ACTIVITY:
Your job is to return every line in the data holding the string "Electronics".

EXCERPTED DATA:
--- START ---

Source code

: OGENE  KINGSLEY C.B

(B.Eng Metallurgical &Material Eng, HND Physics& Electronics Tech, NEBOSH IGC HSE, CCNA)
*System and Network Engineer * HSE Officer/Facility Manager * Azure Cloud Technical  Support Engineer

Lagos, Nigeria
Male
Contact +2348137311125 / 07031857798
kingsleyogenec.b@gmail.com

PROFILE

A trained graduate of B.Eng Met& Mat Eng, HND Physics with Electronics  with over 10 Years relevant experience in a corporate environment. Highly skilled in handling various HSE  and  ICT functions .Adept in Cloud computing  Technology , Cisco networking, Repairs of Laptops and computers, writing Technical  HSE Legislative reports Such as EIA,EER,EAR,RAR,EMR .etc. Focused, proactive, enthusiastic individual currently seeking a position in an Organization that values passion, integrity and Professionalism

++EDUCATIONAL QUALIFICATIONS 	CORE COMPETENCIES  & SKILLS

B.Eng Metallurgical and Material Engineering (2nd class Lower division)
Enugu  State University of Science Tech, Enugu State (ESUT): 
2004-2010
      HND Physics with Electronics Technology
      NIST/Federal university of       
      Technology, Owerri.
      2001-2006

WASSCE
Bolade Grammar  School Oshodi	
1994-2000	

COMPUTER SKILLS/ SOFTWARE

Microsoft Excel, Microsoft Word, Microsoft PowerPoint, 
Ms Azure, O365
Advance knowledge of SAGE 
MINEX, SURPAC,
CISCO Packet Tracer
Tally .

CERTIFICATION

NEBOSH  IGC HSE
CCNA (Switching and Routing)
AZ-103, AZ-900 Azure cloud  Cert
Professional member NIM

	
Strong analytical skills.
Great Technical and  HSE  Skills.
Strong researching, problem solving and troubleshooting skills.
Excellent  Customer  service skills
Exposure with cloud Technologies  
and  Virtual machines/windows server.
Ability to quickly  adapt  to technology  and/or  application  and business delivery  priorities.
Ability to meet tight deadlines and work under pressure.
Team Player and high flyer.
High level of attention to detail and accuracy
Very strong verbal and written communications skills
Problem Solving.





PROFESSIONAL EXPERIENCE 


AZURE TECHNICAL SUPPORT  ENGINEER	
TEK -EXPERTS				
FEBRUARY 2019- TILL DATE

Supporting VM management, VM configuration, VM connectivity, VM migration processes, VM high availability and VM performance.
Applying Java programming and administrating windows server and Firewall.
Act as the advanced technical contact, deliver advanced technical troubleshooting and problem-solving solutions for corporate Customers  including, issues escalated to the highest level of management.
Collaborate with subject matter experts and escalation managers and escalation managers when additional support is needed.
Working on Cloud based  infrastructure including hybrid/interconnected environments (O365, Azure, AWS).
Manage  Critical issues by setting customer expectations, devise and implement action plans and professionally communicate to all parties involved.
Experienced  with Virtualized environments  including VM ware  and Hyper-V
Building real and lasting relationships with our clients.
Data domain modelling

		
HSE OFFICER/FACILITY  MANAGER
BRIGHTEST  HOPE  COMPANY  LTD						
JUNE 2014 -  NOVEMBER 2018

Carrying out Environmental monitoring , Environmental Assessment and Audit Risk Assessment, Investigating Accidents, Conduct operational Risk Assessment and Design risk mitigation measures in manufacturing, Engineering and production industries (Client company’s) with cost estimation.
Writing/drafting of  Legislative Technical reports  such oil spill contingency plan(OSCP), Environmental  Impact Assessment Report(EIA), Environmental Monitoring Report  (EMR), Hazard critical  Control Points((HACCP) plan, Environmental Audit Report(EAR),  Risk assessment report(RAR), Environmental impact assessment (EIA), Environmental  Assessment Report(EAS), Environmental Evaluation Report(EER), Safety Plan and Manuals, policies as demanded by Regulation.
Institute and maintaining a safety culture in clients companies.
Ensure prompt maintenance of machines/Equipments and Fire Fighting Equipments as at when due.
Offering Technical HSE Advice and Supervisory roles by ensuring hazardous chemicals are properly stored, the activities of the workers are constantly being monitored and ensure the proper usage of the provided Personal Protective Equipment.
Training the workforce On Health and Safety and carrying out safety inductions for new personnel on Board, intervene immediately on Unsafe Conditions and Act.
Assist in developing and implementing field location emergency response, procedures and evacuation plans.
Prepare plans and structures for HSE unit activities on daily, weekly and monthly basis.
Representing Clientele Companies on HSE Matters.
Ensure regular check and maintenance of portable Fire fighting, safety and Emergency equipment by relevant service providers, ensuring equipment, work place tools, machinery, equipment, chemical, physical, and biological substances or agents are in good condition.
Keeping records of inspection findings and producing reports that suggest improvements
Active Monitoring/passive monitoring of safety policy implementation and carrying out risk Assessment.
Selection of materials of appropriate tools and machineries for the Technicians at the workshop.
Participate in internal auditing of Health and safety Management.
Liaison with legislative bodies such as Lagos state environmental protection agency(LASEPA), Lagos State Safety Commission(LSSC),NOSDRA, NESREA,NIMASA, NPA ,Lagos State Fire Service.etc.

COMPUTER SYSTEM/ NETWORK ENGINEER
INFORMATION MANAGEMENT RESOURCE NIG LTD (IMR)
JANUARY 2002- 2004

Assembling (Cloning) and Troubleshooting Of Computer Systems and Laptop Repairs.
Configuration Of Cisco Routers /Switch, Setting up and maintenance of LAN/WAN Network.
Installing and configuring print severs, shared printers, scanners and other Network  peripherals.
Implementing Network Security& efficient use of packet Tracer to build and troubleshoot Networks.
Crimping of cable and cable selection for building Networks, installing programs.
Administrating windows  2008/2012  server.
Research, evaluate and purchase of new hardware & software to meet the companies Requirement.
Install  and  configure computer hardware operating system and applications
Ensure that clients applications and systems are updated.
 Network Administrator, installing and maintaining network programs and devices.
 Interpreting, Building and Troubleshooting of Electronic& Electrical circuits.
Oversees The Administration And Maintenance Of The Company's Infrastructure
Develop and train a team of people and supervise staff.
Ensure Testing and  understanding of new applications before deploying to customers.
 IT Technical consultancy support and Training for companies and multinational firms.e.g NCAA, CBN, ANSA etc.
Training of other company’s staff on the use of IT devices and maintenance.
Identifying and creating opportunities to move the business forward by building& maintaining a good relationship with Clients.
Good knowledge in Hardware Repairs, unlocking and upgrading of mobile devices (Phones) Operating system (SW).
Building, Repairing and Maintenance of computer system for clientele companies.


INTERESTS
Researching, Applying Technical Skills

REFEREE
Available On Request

--- END ---
--- START ---

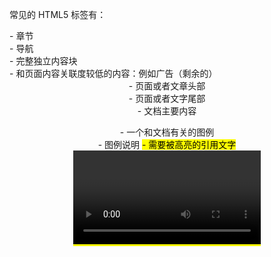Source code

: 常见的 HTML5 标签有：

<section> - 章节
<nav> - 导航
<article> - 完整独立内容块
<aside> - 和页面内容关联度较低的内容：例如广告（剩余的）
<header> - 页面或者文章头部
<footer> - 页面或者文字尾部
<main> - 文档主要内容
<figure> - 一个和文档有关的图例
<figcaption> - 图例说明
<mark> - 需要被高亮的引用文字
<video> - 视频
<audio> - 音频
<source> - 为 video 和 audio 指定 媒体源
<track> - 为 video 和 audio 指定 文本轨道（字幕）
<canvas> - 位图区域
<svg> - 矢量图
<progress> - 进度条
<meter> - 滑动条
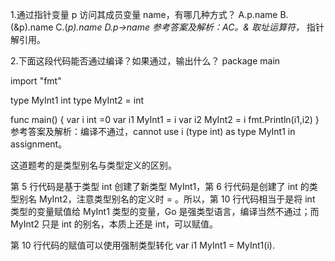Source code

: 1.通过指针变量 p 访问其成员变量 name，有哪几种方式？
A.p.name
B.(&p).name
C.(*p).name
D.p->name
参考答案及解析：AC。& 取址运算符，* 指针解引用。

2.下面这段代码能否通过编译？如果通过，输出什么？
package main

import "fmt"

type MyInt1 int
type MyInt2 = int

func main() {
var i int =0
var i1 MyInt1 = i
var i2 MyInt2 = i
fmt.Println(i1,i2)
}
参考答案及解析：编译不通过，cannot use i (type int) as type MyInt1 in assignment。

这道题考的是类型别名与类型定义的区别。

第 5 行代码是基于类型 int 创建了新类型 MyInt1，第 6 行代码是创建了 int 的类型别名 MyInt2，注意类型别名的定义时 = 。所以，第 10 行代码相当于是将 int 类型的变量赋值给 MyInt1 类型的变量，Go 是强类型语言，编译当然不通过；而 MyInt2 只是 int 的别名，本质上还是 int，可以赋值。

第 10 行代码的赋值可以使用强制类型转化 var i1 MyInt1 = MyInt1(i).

--- END ---

EXERCISE RESPONSE:
(B.Eng Metallurgical &Material Eng, HND Physics& Electronics Tech, NEBOSH IGC HSE, CCNA)
A trained graduate of B.Eng Met& Mat Eng, HND Physics with Electronics  with over 10 Years relevant experience in a corporate environment. Highly skilled in handling various HSE  and  ICT functions .Adept in Cloud computing  Technology , Cisco networking, Repairs of Laptops and computers, writing Technical  HSE Legislative reports Such as EIA,EER,EAR,RAR,EMR .etc. Focused, proactive, enthusiastic individual currently seeking a position in an Organization that values passion, integrity and Professionalism
      HND Physics with Electronics Technology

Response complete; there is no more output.